Crump v. P & C Food Markets, Inc.

576 A.2d 441, 154 Vt. 284, 5 I.E.R. Cas. (BNA) 836, 1990 Vt. LEXIS 65
CourtSupreme Court of Vermont
DecidedMay 4, 1990
Docket86-354
StatusPublished
Cited by85 cases

This text of 576 A.2d 441 (Crump v. P & C Food Markets, Inc.) is published on Counsel Stack Legal Research, covering Supreme Court of Vermont primary law. Counsel Stack provides free access to over 12 million legal documents including statutes, case law, regulations, and constitutions.

Bluebook
Crump v. P & C Food Markets, Inc., 576 A.2d 441, 154 Vt. 284, 5 I.E.R. Cas. (BNA) 836, 1990 Vt. LEXIS 65 (Vt. 1990).

Opinion

Allen, C.J.

Defendant appeals from a jury verdict in favor of plaintiff on grounds of defamation and intentional infliction of emotional distress. We affirm.

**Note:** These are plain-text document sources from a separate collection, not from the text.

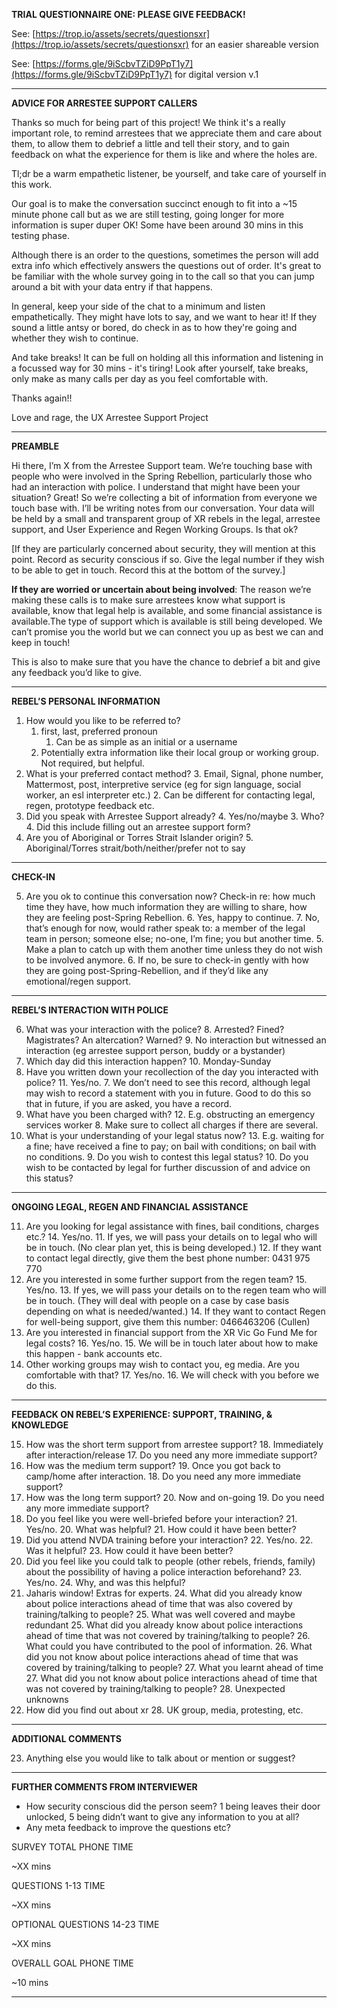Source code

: 

**TRIAL QUESTIONNAIRE ONE: PLEASE GIVE FEEDBACK!**

See: [https://trop.io/assets/secrets/questionsxr](https://trop.io/assets/secrets/questionsxr) for an easier shareable version

See: [https://forms.gle/9iScbvTZiD9PpT1y7](https://forms.gle/9iScbvTZiD9PpT1y7) for digital version v.1



---


**ADVICE FOR ARRESTEE SUPPORT CALLERS**

Thanks so much for being part of this project! We think it's a really important role, to remind arrestees that we appreciate them and care about them, to allow them to debrief a little and tell their story, and to gain feedback on what the experience for them is like and where the holes are.

Tl;dr be a warm empathetic listener, be yourself, and take care of yourself in this work.

Our goal is to make the conversation succinct enough to fit into a ~15 minute phone call but as we are still testing, going longer for more information is super duper OK! Some have been around 30 mins in this testing phase.

Although there is an order to the questions, sometimes the person will add extra info which effectively answers the questions out of order. It's great to be familiar with the whole survey going in to the call so that you can jump around a bit with your data entry if that happens.

In general, keep your side of the chat to a minimum and listen empathetically. They might have lots to say, and we want to hear it! If they sound a little antsy or bored, do check in as to how they're going and whether they wish to continue.

And take breaks! It can be full on holding all this information and listening in a  focussed way for 30 mins - it's tiring! Look after yourself, take breaks, only make as many calls per day as you feel comfortable with.

Thanks again!!

Love and rage, the UX Arrestee Support Project



---


**PREAMBLE**

Hi there, I’m X from the Arrestee Support team. We’re touching base with people who were involved in the Spring Rebellion, particularly those who had an interaction with police. I understand that might have been your situation? Great! So we’re collecting a bit of information from everyone we touch base with. I’ll be writing notes from our conversation. Your data will be held by a small and transparent group of XR rebels in the legal, arrestee support, and User Experience and Regen Working Groups. Is that ok?

[If they are particularly concerned about security, they will mention at this point. Record as security conscious if so. Give the legal number if they wish to be able to get in touch. Record this at the bottom of the survey.]

**If they are worried or uncertain about being involved**: The reason we’re making these calls is to make sure arrestees know what support is available, know that legal help is available, and some financial assistance is available.The type of support which is available is still being developed. We can’t promise you the world but we can connect you up as best we can and keep in touch!

This is also to make sure that you have the chance to debrief a bit and give any feedback you’d like to give.



---


**REBEL’S PERSONAL INFORMATION**



1. How would you like to be referred to?
    1. first, last, preferred pronoun
        1. Can be as simple as an initial or a username
    2. Potentially extra information like their local group or working group. Not required, but helpful.
2. What is your preferred contact method?
    3. Email, Signal, phone number, Mattermost, post, interpretive service (eg for sign language, social worker, an esl interpreter etc.)
        2. Can be different for contacting legal, regen, prototype feedback etc.
3. Did you speak with Arrestee Support already?
    4. Yes/no/maybe
        3. Who?
        4. Did this include filling out an arrestee support form?
4. Are you of Aboriginal or Torres Strait Islander origin?
    5. Aboriginal/Torres strait/both/neither/prefer not to say



---


**CHECK-IN**



5. Are you ok to continue this conversation now? Check-in re: how much time they have, how much information they are willing to share, how they are feeling post-Spring Rebellion.
    6. Yes, happy to continue.
    7. No, that’s enough for now, would rather speak to: a member of the legal team in person; someone else; no-one, I’m fine; you but another time.
        5. Make a plan to catch up with them another time unless they do not wish to be involved anymore.
        6. If no, be sure to check-in gently with how they are going post-Spring-Rebellion, and if they’d like any emotional/regen support.



---


**REBEL’S INTERACTION WITH POLICE**



6. What was your interaction with the police?
    8. Arrested? Fined? Magistrates? An altercation? Warned?
    9. No interaction but witnessed an interaction (eg arrestee support person, buddy or a bystander)
7. Which day did this interaction happen?
    10. Monday-Sunday
8. Have you written down your recollection of the day you interacted with police?
    11. Yes/no.
        7. We don’t need to see this record, although legal may wish to record a statement with you in future. Good to do this so that in future, if you are asked, you have a record.
9. What have you been charged with?
    12. E.g. obstructing an emergency services worker
        8. Make sure to collect all charges if there are several.
10. What is your understanding of your legal status now?
    13. E.g. waiting for a fine; have received a fine to pay; on bail with conditions; on bail with no conditions.
        9. Do you wish to contest this legal status?
        10. Do you wish to be contacted by legal for further discussion of and advice on this status?



---


**ONGOING LEGAL, REGEN AND FINANCIAL ASSISTANCE**



11. Are you looking for legal assistance with fines, bail conditions, charges etc.?
    14. Yes/no.
        11. If yes, we will pass your details on to legal who will be in touch. (No clear plan yet, this is being developed.)
        12. If they want to contact legal directly, give them the best phone number: 0431 975 770
12. Are you interested in some further support from the regen team?
    15. Yes/no.
        13. If yes, we will pass your details on to the regen team who will be in touch. (They will deal with people on a case by case basis depending on what is needed/wanted.)
        14. If they want to contact Regen for well-being support, give them this number: 0466463206 (Cullen)
13. Are you interested in financial support from the XR Vic Go Fund Me for legal costs?
    16. Yes/no.
        15. We will be in touch later about how to make this happen - bank accounts etc.
14. Other working groups may wish to contact you, eg media. Are you comfortable with that?
    17. Yes/no.
        16. We will check with you before we do this.



---


**FEEDBACK ON REBEL’S EXPERIENCE: SUPPORT, TRAINING, & KNOWLEDGE**



15. How was the short term support from arrestee support?
    18. Immediately after interaction/release
        17. Do you need any more immediate support?
16. How was the medium term support?
    19. Once you got back to camp/home after interaction.
        18. Do you need any more immediate support?
17. How was the long term support?
    20. Now and on-going
        19. Do you need any more immediate support?
18. Do you feel like you were well-briefed before your interaction?
    21. Yes/no.
        20. What was helpful?
        21. How could it have been better?
19. Did you attend NVDA training before your interaction?
    22. Yes/no.
        22. Was it helpful?
        23. How could it have been better?
20. Did you feel like you could talk to people (other rebels, friends, family) about the possibility of having a police interaction beforehand?
    23. Yes/no.
        24. Why, and was this helpful?
21. Jaharis window! Extras for experts.
    24. What did you already know about police interactions ahead of time that was also covered by training/talking to people?
        25. What was well covered and maybe redundant
    25. What did you already know about police interactions ahead of time that was not covered by training/talking to people?
        26. What could you have contributed to the pool of information.
    26. What did you not know about police interactions ahead of time that was covered by training/talking to people?
        27. What you learnt ahead of time
    27. What did you not know about police interactions ahead of time that was not covered by training/talking to people?
        28. Unexpected unknowns
22. How did you find out about xr
    28. UK group, media, protesting, etc.



---


**ADDITIONAL COMMENTS**



23. Anything else you would like to talk about or mention or suggest?



---


**FURTHER COMMENTS FROM INTERVIEWER**



*   How security conscious did the person seem? 1 being leaves their door unlocked, 5 being didn’t want to give any information to you at all?
*   Any meta feedback to improve the questions etc?

SURVEY TOTAL PHONE TIME

~XX mins

QUESTIONS 1-13 TIME

~XX mins

OPTIONAL QUESTIONS 14-23 TIME

~XX mins

OVERALL GOAL PHONE TIME

~10 mins



---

The present action arose after defendant dismissed plaintiff as an employee in August 1983. Plaintiff had been employed by defendant for eighteen years and held the position of head receiver for dry goods at defendant’s Vermont distribution center at the time of his dismissal. Plaintiff’s dismissal followed an incident in which he placed some rejected merchandise on an outgoing truck, intending to pick it up later for his personal use.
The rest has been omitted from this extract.